Pierre Brochant es un yuppie encantado de haberse conocido con una curiosa afición que comparte con sus amigos: las cenas de idiotas, que vienen a ser algo así como una competición entre varios individuos, que deben aportar cada uno de ellos un “idiota” a dichas cenas. Y que gane el mejor.
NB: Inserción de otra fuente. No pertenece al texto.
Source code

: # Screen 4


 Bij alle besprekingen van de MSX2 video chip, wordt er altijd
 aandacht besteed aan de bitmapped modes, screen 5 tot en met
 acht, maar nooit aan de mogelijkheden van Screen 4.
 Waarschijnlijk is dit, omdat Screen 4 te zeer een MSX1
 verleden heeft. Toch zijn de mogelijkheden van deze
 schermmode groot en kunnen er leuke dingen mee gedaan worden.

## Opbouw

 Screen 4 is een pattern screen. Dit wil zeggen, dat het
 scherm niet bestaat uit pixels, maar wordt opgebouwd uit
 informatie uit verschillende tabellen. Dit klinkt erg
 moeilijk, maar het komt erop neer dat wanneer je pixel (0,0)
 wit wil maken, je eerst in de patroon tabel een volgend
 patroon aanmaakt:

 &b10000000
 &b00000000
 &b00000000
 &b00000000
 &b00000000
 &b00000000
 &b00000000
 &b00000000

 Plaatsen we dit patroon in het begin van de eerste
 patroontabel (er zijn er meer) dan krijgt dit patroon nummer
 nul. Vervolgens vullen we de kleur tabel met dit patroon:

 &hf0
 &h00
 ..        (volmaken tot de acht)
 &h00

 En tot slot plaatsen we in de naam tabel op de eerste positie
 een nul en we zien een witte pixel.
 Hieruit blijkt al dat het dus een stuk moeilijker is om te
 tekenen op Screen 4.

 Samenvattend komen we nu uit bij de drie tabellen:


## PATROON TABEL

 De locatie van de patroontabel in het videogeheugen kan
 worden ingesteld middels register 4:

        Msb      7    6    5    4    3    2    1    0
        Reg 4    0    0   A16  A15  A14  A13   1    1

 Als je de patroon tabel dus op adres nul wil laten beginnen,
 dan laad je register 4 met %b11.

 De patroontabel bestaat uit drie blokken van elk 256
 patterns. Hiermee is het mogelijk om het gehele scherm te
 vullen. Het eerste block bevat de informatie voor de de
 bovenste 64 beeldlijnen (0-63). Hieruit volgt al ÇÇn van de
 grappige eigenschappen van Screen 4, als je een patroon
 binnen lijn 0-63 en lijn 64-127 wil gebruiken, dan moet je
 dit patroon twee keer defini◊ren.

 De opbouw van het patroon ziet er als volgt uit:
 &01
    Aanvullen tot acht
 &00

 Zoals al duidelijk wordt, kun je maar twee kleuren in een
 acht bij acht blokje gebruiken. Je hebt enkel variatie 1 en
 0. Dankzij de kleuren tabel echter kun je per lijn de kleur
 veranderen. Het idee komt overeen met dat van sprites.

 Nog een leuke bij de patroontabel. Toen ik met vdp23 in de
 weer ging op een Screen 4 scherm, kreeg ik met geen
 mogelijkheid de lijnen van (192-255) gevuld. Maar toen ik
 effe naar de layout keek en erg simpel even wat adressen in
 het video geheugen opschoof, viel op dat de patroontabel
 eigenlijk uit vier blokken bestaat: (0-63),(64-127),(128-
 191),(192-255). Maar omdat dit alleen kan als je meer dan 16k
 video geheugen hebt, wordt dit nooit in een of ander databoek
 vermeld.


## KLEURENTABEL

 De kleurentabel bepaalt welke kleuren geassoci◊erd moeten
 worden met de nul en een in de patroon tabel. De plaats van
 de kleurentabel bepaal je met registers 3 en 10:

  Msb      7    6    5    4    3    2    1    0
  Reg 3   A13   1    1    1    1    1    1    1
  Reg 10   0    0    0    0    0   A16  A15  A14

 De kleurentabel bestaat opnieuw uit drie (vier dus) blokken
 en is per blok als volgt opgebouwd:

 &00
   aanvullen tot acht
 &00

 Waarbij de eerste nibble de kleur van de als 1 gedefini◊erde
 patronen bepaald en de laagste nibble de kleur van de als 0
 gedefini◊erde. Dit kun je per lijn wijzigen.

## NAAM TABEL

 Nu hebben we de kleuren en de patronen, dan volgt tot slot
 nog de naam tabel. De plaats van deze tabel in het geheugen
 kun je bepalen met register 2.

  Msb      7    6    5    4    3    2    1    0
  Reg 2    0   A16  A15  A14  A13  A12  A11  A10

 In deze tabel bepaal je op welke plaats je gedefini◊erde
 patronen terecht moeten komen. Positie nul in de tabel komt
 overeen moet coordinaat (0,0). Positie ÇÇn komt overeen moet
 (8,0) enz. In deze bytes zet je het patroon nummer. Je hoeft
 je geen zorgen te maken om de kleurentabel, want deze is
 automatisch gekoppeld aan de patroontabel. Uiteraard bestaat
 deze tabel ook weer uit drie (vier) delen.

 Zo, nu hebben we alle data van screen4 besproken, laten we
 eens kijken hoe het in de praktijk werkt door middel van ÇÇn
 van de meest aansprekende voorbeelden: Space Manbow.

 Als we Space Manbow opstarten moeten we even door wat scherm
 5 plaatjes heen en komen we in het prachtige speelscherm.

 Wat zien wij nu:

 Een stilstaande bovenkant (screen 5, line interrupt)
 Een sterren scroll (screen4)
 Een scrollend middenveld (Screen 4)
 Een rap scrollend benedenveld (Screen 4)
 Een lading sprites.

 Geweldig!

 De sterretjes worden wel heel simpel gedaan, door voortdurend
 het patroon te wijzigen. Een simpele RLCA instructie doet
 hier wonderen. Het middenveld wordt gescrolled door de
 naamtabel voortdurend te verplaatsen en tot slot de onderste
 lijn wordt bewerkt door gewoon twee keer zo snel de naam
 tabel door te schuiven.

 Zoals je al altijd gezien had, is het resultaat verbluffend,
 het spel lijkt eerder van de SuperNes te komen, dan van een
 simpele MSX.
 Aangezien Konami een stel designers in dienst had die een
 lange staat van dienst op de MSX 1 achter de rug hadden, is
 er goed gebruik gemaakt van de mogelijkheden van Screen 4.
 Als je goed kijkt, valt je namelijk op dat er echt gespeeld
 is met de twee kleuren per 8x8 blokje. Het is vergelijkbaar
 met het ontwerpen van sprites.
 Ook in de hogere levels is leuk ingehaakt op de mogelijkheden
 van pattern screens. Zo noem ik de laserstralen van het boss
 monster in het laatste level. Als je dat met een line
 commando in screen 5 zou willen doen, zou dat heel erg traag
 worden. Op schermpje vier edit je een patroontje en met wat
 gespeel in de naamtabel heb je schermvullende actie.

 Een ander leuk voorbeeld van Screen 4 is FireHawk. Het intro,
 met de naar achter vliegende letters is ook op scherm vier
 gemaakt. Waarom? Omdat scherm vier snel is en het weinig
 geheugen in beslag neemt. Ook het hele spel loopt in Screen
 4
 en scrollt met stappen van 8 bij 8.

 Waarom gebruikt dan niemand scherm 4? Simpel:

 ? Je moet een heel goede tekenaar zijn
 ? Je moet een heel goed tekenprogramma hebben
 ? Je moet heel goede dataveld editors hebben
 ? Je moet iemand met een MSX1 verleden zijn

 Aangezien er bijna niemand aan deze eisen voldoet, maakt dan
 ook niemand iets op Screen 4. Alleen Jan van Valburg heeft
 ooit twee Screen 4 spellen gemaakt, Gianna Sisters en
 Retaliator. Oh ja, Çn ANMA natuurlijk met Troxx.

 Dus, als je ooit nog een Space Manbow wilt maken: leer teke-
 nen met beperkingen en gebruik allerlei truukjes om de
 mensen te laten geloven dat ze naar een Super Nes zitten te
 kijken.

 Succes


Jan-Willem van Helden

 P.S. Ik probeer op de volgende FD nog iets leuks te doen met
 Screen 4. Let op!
Los idiotas, desconocedores de su condición, van engañados a la cita, y disertan sin parar sobre alguna afición pintoresca como el boomerang o el fascinante mundo de los cucharones. Finalmente se decide cuál de todos es el más tonto, y aquél que lo haya invitado gana el juego. A todo esto, las víctimas de este entretenimiento tan mezquino nunca se llegan a enterar de que se están riendo de ellas, y quedan encantados y en las mejores relaciones con sus anfitriones.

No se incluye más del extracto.